▶ Activity: Pull every line containing "character" out of the listing below.

————

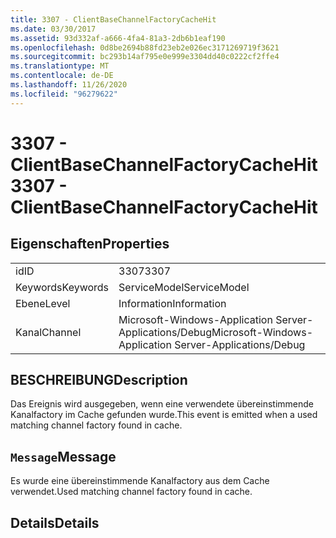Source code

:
 ```yaml
---
title: 3307 - ClientBaseChannelFactoryCacheHit
ms.date: 03/30/2017
ms.assetid: 93d332af-a666-4fa4-81a3-2db6b1eaf190
ms.openlocfilehash: 0d8be2694b88fd23eb2e026ec3171269719f3621
ms.sourcegitcommit: bc293b14af795e0e999e3304dd40c0222cf2ffe4
ms.translationtype: MT
ms.contentlocale: de-DE
ms.lasthandoff: 11/26/2020
ms.locfileid: "96279622"
---
```

# <a name="3307---clientbasechannelfactorycachehit"></a><span data-ttu-id="fbd9d-102">3307 - ClientBaseChannelFactoryCacheHit</span><span class="sxs-lookup"><span data-stu-id="fbd9d-102">3307 - ClientBaseChannelFactoryCacheHit</span></span>

## <a name="properties"></a><span data-ttu-id="fbd9d-103">Eigenschaften</span><span class="sxs-lookup"><span data-stu-id="fbd9d-103">Properties</span></span>  
  
|||  
|-|-|  
|<span data-ttu-id="fbd9d-104">id</span><span class="sxs-lookup"><span data-stu-id="fbd9d-104">ID</span></span>|<span data-ttu-id="fbd9d-105">3307</span><span class="sxs-lookup"><span data-stu-id="fbd9d-105">3307</span></span>|  
|<span data-ttu-id="fbd9d-106">Keywords</span><span class="sxs-lookup"><span data-stu-id="fbd9d-106">Keywords</span></span>|<span data-ttu-id="fbd9d-107">ServiceModel</span><span class="sxs-lookup"><span data-stu-id="fbd9d-107">ServiceModel</span></span>|  
|<span data-ttu-id="fbd9d-108">Ebene</span><span class="sxs-lookup"><span data-stu-id="fbd9d-108">Level</span></span>|<span data-ttu-id="fbd9d-109">Information</span><span class="sxs-lookup"><span data-stu-id="fbd9d-109">Information</span></span>|  
|<span data-ttu-id="fbd9d-110">Kanal</span><span class="sxs-lookup"><span data-stu-id="fbd9d-110">Channel</span></span>|<span data-ttu-id="fbd9d-111">Microsoft-Windows-Application Server-Applications/Debug</span><span class="sxs-lookup"><span data-stu-id="fbd9d-111">Microsoft-Windows-Application Server-Applications/Debug</span></span>|  
  
## <a name="description"></a><span data-ttu-id="fbd9d-112">BESCHREIBUNG</span><span class="sxs-lookup"><span data-stu-id="fbd9d-112">Description</span></span>  

 <span data-ttu-id="fbd9d-113">Das Ereignis wird ausgegeben, wenn eine verwendete übereinstimmende Kanalfactory im Cache gefunden wurde.</span><span class="sxs-lookup"><span data-stu-id="fbd9d-113">This event is emitted when a used matching channel factory found in cache.</span></span>  
  
## <a name="message"></a><span data-ttu-id="fbd9d-114">`Message`</span><span class="sxs-lookup"><span data-stu-id="fbd9d-114">Message</span></span>  

 <span data-ttu-id="fbd9d-115">Es wurde eine übereinstimmende Kanalfactory aus dem Cache verwendet.</span><span class="sxs-lookup"><span data-stu-id="fbd9d-115">Used matching channel factory found in cache.</span></span>  
  
## <a name="details"></a><span data-ttu-id="fbd9d-116">Details</span><span class="sxs-lookup"><span data-stu-id="fbd9d-116">Details</span></span>
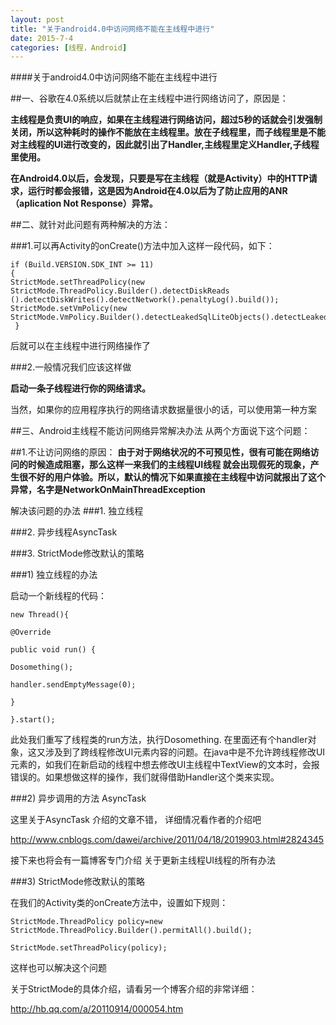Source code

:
 ```yaml
---
layout: post
title: "关于android4.0中访问网络不能在主线程中进行"
date: 2015-7-4
categories: [线程，Android]
---
```


####关于android4.0中访问网络不能在主线程中进行

<!-- more -->

##一、谷歌在4.0系统以后就禁止在主线程中进行网络访问了，原因是：

**主线程是负责UI的响应，如果在主线程进行网络访问，超过5秒的话就会引发强制关闭，所以这种耗时的操作不能放在主线程里。放在子线程里，而子线程里是不能对主线程的UI进行改变的，因此就引出了Handler,主线程里定义Handler,子线程里使用。**


**在Android4.0以后，会发现，只要是写在主线程（就是Activity）中的HTTP请求，运行时都会报错，这是因为Android在4.0以后为了防止应用的ANR（aplication Not Response）异常。**

##二、就针对此问题有两种解决的方法：

###1.可以再Activity的onCreate()方法中加入这样一段代码，如下：

    if (Build.VERSION.SDK_INT >= 11)
    {
    StrictMode.setThreadPolicy(new StrictMode.ThreadPolicy.Builder().detectDiskReads  ().detectDiskWrites().detectNetwork().penaltyLog().build());
    StrictMode.setVmPolicy(new StrictMode.VmPolicy.Builder().detectLeakedSqlLiteObjects().detectLeakedClosableObjects().penaltyLog().penaltyDeath().build());
     }

后就可以在主线程中进行网络操作了


###2.一般情况我们应该这样做

**启动一条子线程进行你的网络请求。**

当然，如果你的应用程序执行的网络请求数据量很小的话，可以使用第一种方案


##三、Android主线程不能访问网络异常解决办法
从两个方面说下这个问题：

##1.不让访问网络的原因：
**由于对于网络状况的不可预见性，很有可能在网络访问的时候造成阻塞，那么这样一来我们的主线程UI线程 就会出现假死的现象，产生很不好的用户体验。所以，默认的情况下如果直接在主线程中访问就报出了这个异常，名字是NetworkOnMainThreadException**

解决该问题的办法
###1. 独立线程

###2. 异步线程AsyncTask

###3. StrictMode修改默认的策略

###1) 独立线程的办法

启动一个新线程的代码：

    new Thread(){

    @Override

    public void run() {
 
    Dosomething();

    handler.sendEmptyMessage(0);

    }

    }.start();

此处我们重写了线程类的run方法，执行Dosomething. 在里面还有个handler对象，这又涉及到了跨线程修改UI元素内容的问题。在java中是不允许跨线程修改UI元素的，如我们在新启动的线程中想去修改UI主线程中TextView的文本时，会报错误的。如果想做这样的操作，我们就得借助Handler这个类来实现。

###2) 异步调用的方法 AsyncTask

这里关于AsyncTask 介绍的文章不错， 详细情况看作者的介绍吧  

<http://www.cnblogs.com/dawei/archive/2011/04/18/2019903.html#2824345>

接下来也将会有一篇博客专门介绍 关于更新主线程UI线程的所有办法

###3) StrictMode修改默认的策略

在我们的Activity类的onCreate方法中，设置如下规则：

    StrictMode.ThreadPolicy policy=new StrictMode.ThreadPolicy.Builder().permitAll().build();

    StrictMode.setThreadPolicy(policy);

这样也可以解决这个问题

关于StrictMode的具体介绍，请看另一个博客介绍的非常详细：

<http://hb.qq.com/a/20110914/000054.htm>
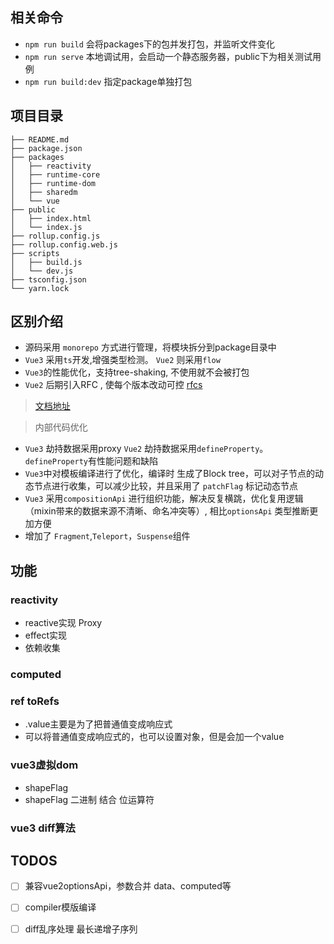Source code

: ## 相关命令
- `npm run build` 会将packages下的包并发打包，并监听文件变化
- `npm run serve` 本地调试用，会启动一个静态服务器，public下为相关测试用例
- `npm run build:dev` 指定package单独打包

## 项目目录
```
├── README.md
├── package.json
├── packages
│   ├── reactivity
│   ├── runtime-core
│   ├── runtime-dom
│   ├── sharedm
│   └── vue
├── public
│   ├── index.html
│   └── index.js
├── rollup.config.js
├── rollup.config.web.js
├── scripts
│   ├── build.js
│   └── dev.js
├── tsconfig.json
└── yarn.lock
```

## 区别介绍

- 源码采用 `monorepo` 方式进行管理，将模块拆分到package目录中
- `Vue3` 采用`ts`开发,增强类型检测。 `Vue2` 则采用`flow`
- `Vue3`的性能优化，支持tree-shaking, 不使用就不会被打包
- `Vue2` 后期引入RFC , 使每个版本改动可控 [rfcs](https://github.com/vuejs/rfcs/tree/master/active-rfcs)

> [文档地址](https://v3.cn.vuejs.org/)

> 内部代码优化

- `Vue3` 劫持数据采用proxy `Vue2` 劫持数据采用`defineProperty`。 `defineProperty`有性能问题和缺陷
- `Vue3`中对模板编译进行了优化，编译时 生成了Block tree，可以对子节点的动态节点进行收集，可以减少比较，并且采用了 `patchFlag` 标记动态节点
- `Vue3` 采用`compositionApi` 进行组织功能，解决反复横跳，优化复用逻辑 （mixin带来的数据来源不清晰、命名冲突等）, 相比`optionsApi` 类型推断更加方便
- 增加了 `Fragment`,`Teleport`，`Suspense`组件
## 功能
### reactivity
- reactive实现 Proxy
- effect实现
- 依赖收集
### computed

### ref toRefs
- .value主要是为了把普通值变成响应式
- 可以将普通值变成响应式的，也可以设置对象，但是会加一个value

### vue3虚拟dom
- shapeFlag
- shapeFlag 二进制 结合 位运算符
### vue3 diff算法

## TODOS
-[ ] 兼容vue2optionsApi，参数合并 data、computed等
-[ ] compiler模版编译
-[ ] diff乱序处理 最长递增子序列


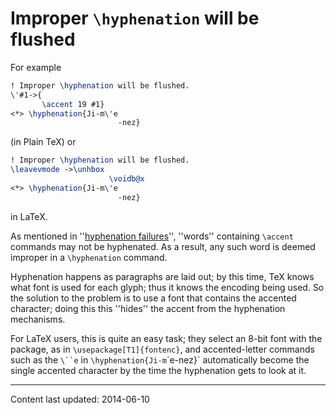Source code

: # Improper `\hyphenation` will be flushed

For example
```latex
! Improper \hyphenation will be flushed.
\'#1->{
       \accent 19 #1}
<*> \hyphenation{Ji-m\'e
                        -nez}
```
(in Plain TeX) or
```latex
! Improper \hyphenation will be flushed.
\leavevmode ->\unhbox 
                      \voidb@x 
<*> \hyphenation{Ji-m\'e
                        -nez}
```
in LaTeX.

As mentioned in
  ''[hyphenation failures](./FAQ-nohyph.html)'',
''words'' containing `\accent` commands may not be hyphenated.  As
a result, any such word is deemed improper in a `\hyphenation`
command.

Hyphenation happens as paragraphs are laid out; by this time, TeX
knows what font is used for each glyph; thus it knows the encoding
being used.  So the solution to the problem is to use a font that
contains the accented character; doing this this ''hides'' the accent
from the hyphenation mechanisms.

For LaTeX users, this is quite an easy task; they select an 8-bit
font with the package, as in `\usepackage[T1]{fontenc}`, and
accented-letter commands such as the `\``e` in
`\hyphenation{Ji-m`\`e-nez}` automatically become the
single accented character by the time the hyphenation gets to look at
it.


----

Content last updated: 2014-06-10
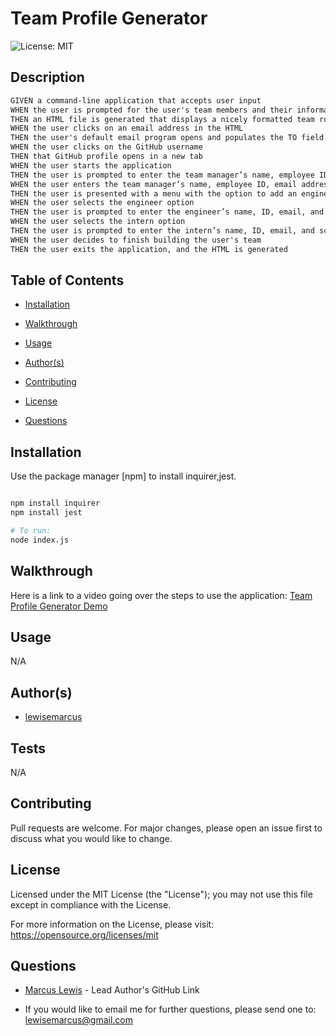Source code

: #  Team Profile Generator

  ![License: MIT ](https://img.shields.io/badge/License-MIT-informational)

  ## Description

  ```md
GIVEN a command-line application that accepts user input
WHEN the user is prompted for the user's team members and their information
THEN an HTML file is generated that displays a nicely formatted team roster based on user input
WHEN the user clicks on an email address in the HTML
THEN the user's default email program opens and populates the TO field of the email with the address
WHEN the user clicks on the GitHub username
THEN that GitHub profile opens in a new tab
WHEN the user starts the application
THEN the user is prompted to enter the team manager’s name, employee ID, email address, and office number
WHEN the user enters the team manager’s name, employee ID, email address, and office number
THEN the user is presented with a menu with the option to add an engineer or an intern or to finish building the user's team
WHEN the user selects the engineer option
THEN the user is prompted to enter the engineer’s name, ID, email, and GitHub username, and the user is taken back to the menu
WHEN the user selects the intern option
THEN the user is prompted to enter the intern’s name, ID, email, and school, and the user is taken back to the menu
WHEN the user decides to finish building the user's team
THEN the user exits the application, and the HTML is generated
```

  ## Table of Contents

  - [Installation](#installation)

  - [Walkthrough](#walkthrough)

  - [Usage](#usage)

  - [Author(s)](#author(s))

  - [Contributing](#contributing)

  - [License](#license)

  - [Questions](#questions)

  ## Installation

  Use the package manager [npm] to install inquirer,jest.
```bash

npm install inquirer
npm install jest

# To run:
node index.js

```

  ## Walkthrough

  Here is a link to a video going over the steps to use the application: [Team Profile Generator Demo](https://www.youtube.com/watch?v=3c-iBn73dDE)

  ## Usage
  
N/A

  ## Author(s)

  - [lewisemarcus](https://github.com/lewisemarcus)


  
## Tests
  
N/A

  ## Contributing
 
  Pull requests are welcome. For major changes, please open an issue first to discuss what you would like to change.

  
## License

  Licensed under the MIT License (the "License"); you may not use this file except in compliance with the License.

  For more information on the License, please visit:  https://opensource.org/licenses/mit

  ## Questions
  
- [Marcus Lewis](https://github.com/lewisemarcus) - Lead Author's GitHub Link
  
- If you would like to email me for further questions, please send one to: <lewisemarcus@gmail.com>
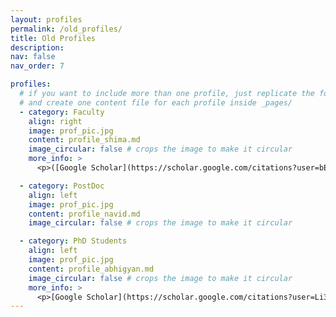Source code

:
 ```yaml
---
layout: profiles
permalink: /old_profiles/
title: Old Profiles
description:
nav: false
nav_order: 7

profiles:
  # if you want to include more than one profile, just replicate the following block
  # and create one content file for each profile inside _pages/
  - category: Faculty
    align: right
    image: prof_pic.jpg
    content: profile_shima.md
    image_circular: false # crops the image to make it circular
    more_info: >
      <p>([Google Scholar](https://scholar.google.com/citations?user=bEr1ZzMAAAAJ&hl=en))</p>

  - category: PostDoc
    align: left
    image: prof_pic.jpg
    content: profile_navid.md
    image_circular: false # crops the image to make it circular

  - category: PhD Students
    align: left
    image: prof_pic.jpg
    content: profile_abhigyan.md
    image_circular: false # crops the image to make it circular
    more_info: >
      <p>[Google Scholar](https://scholar.google.com/citations?user=Li37X0wAAAAJ&hl=en)</p>
---
```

————

▶ Finished task:
contains the accented character; doing this this ''hides'' the accent
single accented character by the time the hyphenation gets to look at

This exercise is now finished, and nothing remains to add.